WHAT YOU ARE ASKED TO DO: The entries below are to be duplicated exactly, with nothing left out.

SOURCE MATERIAL:
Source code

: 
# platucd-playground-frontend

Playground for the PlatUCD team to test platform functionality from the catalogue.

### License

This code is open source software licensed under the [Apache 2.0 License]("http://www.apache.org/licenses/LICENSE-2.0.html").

SOLVED EXERCISE:
Source code

: 
# platucd-playground-frontend

Playground for the PlatUCD team to test platform functionality from the catalogue.

### License

This code is open source software licensed under the [Apache 2.0 License]("http://www.apache.org/licenses/LICENSE-2.0.html").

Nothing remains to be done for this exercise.